We call him Hollywood because he's a bit of a showoff. He'll climb up high and do a daredevil jump and he loves to sit on a log and stare at his reflection in the glass. He even does that sometimes when he calls. He's a goofy little frog.


----------



## moose12 (Nov 16, 2009)

Many of my darts just appear with tads on their backs...no idea where the eggs were layed...It will happen  Just give it time...


----------



## raelilphil (Dec 22, 2014)

What if we don't want them to breed? Should I keep it slightly drier like previously suggested? I know everyone wants theirs to breed, but I don't have enough space for more than what I have, and they are classroom pets.

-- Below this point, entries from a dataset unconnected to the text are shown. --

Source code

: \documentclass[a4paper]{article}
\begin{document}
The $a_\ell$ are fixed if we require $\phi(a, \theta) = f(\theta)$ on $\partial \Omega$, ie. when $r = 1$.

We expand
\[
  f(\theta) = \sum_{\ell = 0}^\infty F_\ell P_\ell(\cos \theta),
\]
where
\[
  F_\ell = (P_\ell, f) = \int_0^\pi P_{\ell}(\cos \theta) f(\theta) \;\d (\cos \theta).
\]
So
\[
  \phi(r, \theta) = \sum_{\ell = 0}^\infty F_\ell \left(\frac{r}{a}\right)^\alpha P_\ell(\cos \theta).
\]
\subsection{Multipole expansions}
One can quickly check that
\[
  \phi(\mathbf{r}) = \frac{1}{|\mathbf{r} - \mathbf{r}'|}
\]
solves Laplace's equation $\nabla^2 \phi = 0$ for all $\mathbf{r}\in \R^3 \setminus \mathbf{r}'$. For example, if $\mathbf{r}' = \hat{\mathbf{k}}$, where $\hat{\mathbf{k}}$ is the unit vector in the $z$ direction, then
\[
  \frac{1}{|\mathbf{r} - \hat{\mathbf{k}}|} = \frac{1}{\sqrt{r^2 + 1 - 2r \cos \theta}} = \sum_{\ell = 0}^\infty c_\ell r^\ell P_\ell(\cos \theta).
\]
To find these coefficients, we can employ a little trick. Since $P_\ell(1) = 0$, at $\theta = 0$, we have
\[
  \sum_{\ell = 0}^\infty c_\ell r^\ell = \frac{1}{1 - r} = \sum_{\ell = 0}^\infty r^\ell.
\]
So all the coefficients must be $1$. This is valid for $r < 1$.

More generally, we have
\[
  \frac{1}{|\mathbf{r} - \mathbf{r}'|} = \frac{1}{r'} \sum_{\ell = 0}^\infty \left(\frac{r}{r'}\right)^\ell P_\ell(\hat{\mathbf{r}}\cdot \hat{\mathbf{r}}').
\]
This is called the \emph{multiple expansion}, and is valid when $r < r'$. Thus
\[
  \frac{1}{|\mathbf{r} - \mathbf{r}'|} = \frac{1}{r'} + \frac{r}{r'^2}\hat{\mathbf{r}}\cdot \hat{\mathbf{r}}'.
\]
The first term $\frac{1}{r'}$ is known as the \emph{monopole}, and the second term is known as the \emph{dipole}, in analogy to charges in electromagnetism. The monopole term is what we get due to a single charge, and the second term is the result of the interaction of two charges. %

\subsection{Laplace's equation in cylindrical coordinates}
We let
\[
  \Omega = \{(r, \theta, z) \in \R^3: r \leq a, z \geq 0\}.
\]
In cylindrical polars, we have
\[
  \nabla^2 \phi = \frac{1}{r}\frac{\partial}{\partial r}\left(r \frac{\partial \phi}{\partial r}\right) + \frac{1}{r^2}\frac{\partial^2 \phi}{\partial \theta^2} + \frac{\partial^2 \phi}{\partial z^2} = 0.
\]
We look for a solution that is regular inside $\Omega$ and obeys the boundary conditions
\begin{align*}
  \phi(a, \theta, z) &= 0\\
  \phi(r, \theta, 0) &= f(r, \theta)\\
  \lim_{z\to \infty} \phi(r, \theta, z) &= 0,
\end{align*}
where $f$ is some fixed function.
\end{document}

And of course, they don't want to "hug" in a cocohut or even on the ground. They want to do it as high up as possible on a magnolia leaf… I have to spray them to get them to stop, and that just seems mean and possibly problematic, but I panicked, because I'm not ready to talk about what they are doing to elementary kids.


----------



## Reef_Haven (Jan 19, 2011)

If there is no standing water, the tads can't survive. Frogs are less likely to breed if there is not at least one pool of water to transport a tad to. The male leuc will have a difficult time keeping the eggs hydrated without the ability to draw in water from some source other than misting.


----------